Мисс Бэлистер полагала, что теперь он был счастлив. Клайв благополучно женился на Харриет, а Сюзанна Бэлистер никогда не испортит священное генеалогическое древо Мэнн–Формсби.
– Милорд, – сказала она, пытаясь придать своему голосу такой же ровный и вежливый оттенок, как и у него. Она не могла вообразить, что ему еще может быть нужно от нее. У лорда не имелось никакой причины произносить ее имя. Он легко мог позволить ей пройти мимо, сделав вид, что не заметил ее присутствия. Это даже не выглядело бы грубым с его стороны. Сюзанна шла настолько быстро, насколько было возможно в переполненном бальном зале, явно, чтобы попасть куда–то, куда ей срочно понадобилось.

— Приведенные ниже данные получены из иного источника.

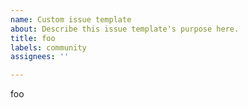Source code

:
 ```yaml
---
name: Custom issue template
about: Describe this issue template's purpose here.
title: foo
labels: community
assignees: ''

---
```


foo
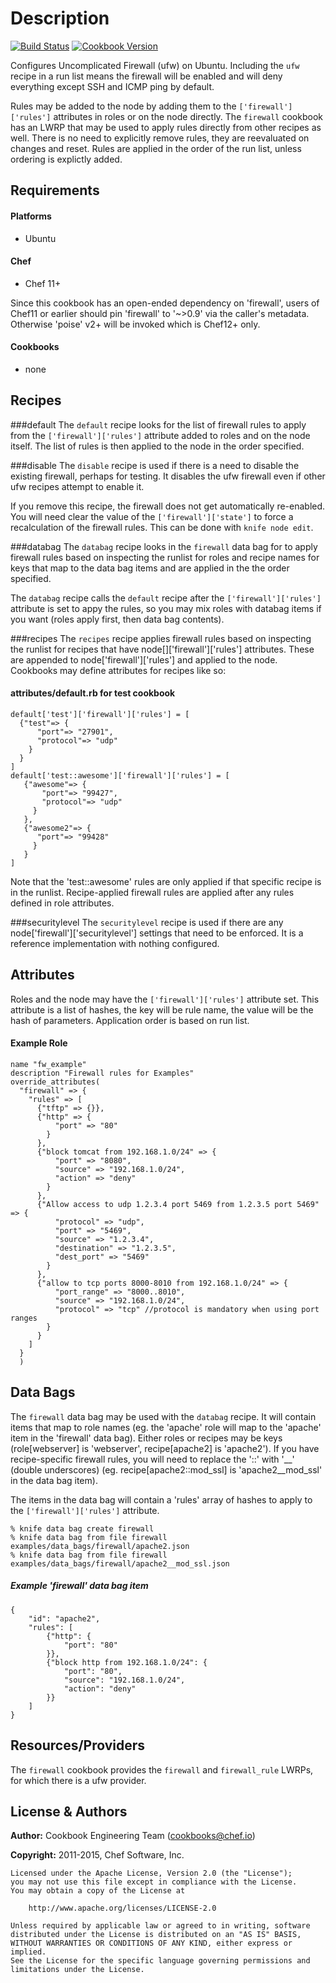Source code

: Description
===========

[![Build Status](https://travis-ci.org/chef-cookbooks/ufw.svg?branch=master)](http://travis-ci.org/chef-cookbooks/ufw)
[![Cookbook Version](https://img.shields.io/cookbook/v/ufw.svg)](https://supermarket.chef.io/cookbooks/ufw)

Configures Uncomplicated Firewall (ufw) on Ubuntu. Including the `ufw` recipe in a run list means the firewall will be enabled and will deny everything except SSH and ICMP ping by default.

Rules may be added to the node by adding them to the `['firewall']['rules']` attributes in roles or on the node directly. The `firewall` cookbook has an LWRP that may be used to apply rules directly from other recipes as well. There is no need to explicitly remove rules, they are reevaluated on changes and reset. Rules are applied in the order of the run list, unless ordering is explictly added.

Requirements
------------
#### Platforms
- Ubuntu

#### Chef
- Chef 11+

Since this cookbook has an open-ended dependency on 'firewall', users of Chef11 or earlier should pin
'firewall' to '~>0.9' via the caller's metadata. Otherwise 'poise' v2+ will be invoked which is Chef12+ only.

#### Cookbooks
- none

Recipes
-------

###default
The `default` recipe looks for the list of firewall rules to apply from the `['firewall']['rules']` attribute added to roles and on the node itself. The list of rules is then applied to the node in the order specified.

###disable
The `disable` recipe is used if there is a need to disable the existing firewall, perhaps for testing. It disables the ufw firewall even if other ufw recipes attempt to enable it.

If you remove this recipe, the firewall does not get automatically re-enabled. You will need clear the value of the `['firewall']['state']` to force a recalculation of the firewall rules. This can be done with `knife node edit`.

###databag
The `databag` recipe looks in the `firewall` data bag for to apply firewall rules based on inspecting the runlist for roles and recipe names for keys that map to the data bag items and are applied in the the order specified.

The `databag` recipe calls the `default` recipe after the `['firewall']['rules']` attribute is set to appy the rules, so you may mix roles with databag items if you want (roles apply first, then data bag contents).

###recipes
The `recipes` recipe applies firewall rules based on inspecting the runlist for recipes that have node[<recipe>]['firewall']['rules'] attributes. These are appended to node['firewall']['rules'] and applied to the node. Cookbooks may define attributes for recipes like so:

#### attributes/default.rb for test cookbook
    default['test']['firewall']['rules'] = [
      {"test"=> {
          "port"=> "27901",
          "protocol"=> "udp"
        }
      }
    ]
    default['test::awesome']['firewall']['rules'] = [
       {"awesome"=> {
           "port"=> "99427",
           "protocol"=> "udp"
         }
       },
       {"awesome2"=> {
          "port"=> "99428"
         }
       }
    ]

Note that the 'test::awesome' rules are only applied if that specific recipe is in the runlist. Recipe-applied firewall rules are applied after any rules defined in role attributes.

###securitylevel
The `securitylevel` recipe is used if there are any node['firewall']['securitylevel'] settings that need to be enforced. It is a reference implementation with nothing configured.

Attributes
----------
Roles and the node may have the `['firewall']['rules']` attribute set. This attribute is a list of hashes, the key will be rule name, the value will be the hash of parameters. Application order is based on run list.

#### Example Role
    name "fw_example"
    description "Firewall rules for Examples"
    override_attributes(
      "firewall" => {
        "rules" => [
          {"tftp" => {}},
          {"http" => {
              "port" => "80"
            }
          },
          {"block tomcat from 192.168.1.0/24" => {
              "port" => "8080",
              "source" => "192.168.1.0/24",
              "action" => "deny"
            }
          },
          {"Allow access to udp 1.2.3.4 port 5469 from 1.2.3.5 port 5469" => {
              "protocol" => "udp",
              "port" => "5469",
              "source" => "1.2.3.4",
              "destination" => "1.2.3.5",
              "dest_port" => "5469"
            }
          },
          {"allow to tcp ports 8000-8010 from 192.168.1.0/24" => {
              "port_range" => "8000..8010",
              "source" => "192.168.1.0/24",
              "protocol" => "tcp" //protocol is mandatory when using port ranges
            }
          }
        ]
      }
      )

Data Bags
---------
The `firewall` data bag may be used with the `databag` recipe. It will contain items that map to role names (eg. the 'apache' role will map to the 'apache' item in the 'firewall' data bag). Either roles or recipes may be keys (role[webserver] is 'webserver', recipe[apache2] is 'apache2'). If you have recipe-specific firewall rules, you will need to replace the '::' with '__' (double underscores) (eg. recipe[apache2::mod_ssl] is 'apache2__mod_ssl' in the data bag item).

The items in the data bag will contain a 'rules' array of hashes to apply to the `['firewall']['rules']` attribute.

    % knife data bag create firewall
    % knife data bag from file firewall examples/data_bags/firewall/apache2.json
    % knife data bag from file firewall examples/data_bags/firewall/apache2__mod_ssl.json

##### Example 'firewall' data bag item

    {
        "id": "apache2",
        "rules": [
            {"http": {
                "port": "80"
            }},
            {"block http from 192.168.1.0/24": {
                "port": "80",
                "source": "192.168.1.0/24",
                "action": "deny"
            }}
        ]
    }

Resources/Providers
-------------------
The `firewall` cookbook provides the `firewall` and `firewall_rule` LWRPs, for which there is a ufw provider.

License & Authors
-----------------

**Author:** Cookbook Engineering Team (<cookbooks@chef.io>)

**Copyright:** 2011-2015, Chef Software, Inc.

```
Licensed under the Apache License, Version 2.0 (the "License");
you may not use this file except in compliance with the License.
You may obtain a copy of the License at

    http://www.apache.org/licenses/LICENSE-2.0

Unless required by applicable law or agreed to in writing, software
distributed under the License is distributed on an "AS IS" BASIS,
WITHOUT WARRANTIES OR CONDITIONS OF ANY KIND, either express or implied.
See the License for the specific language governing permissions and
limitations under the License.
```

Он улыбнулся ей, если это можно было назвать улыбкой – никакие чувства никогда не касались его глаз.
– Мисс Бэлистер, – сказал он, – как Вы поживаете?
На мгновение она замерла, уставившись на него. Он никогда не задавал вопрос, если на самом деле не хотел получить ответ, с другой стороны, не было никакой причины полагать, что его интересовало ее благополучие.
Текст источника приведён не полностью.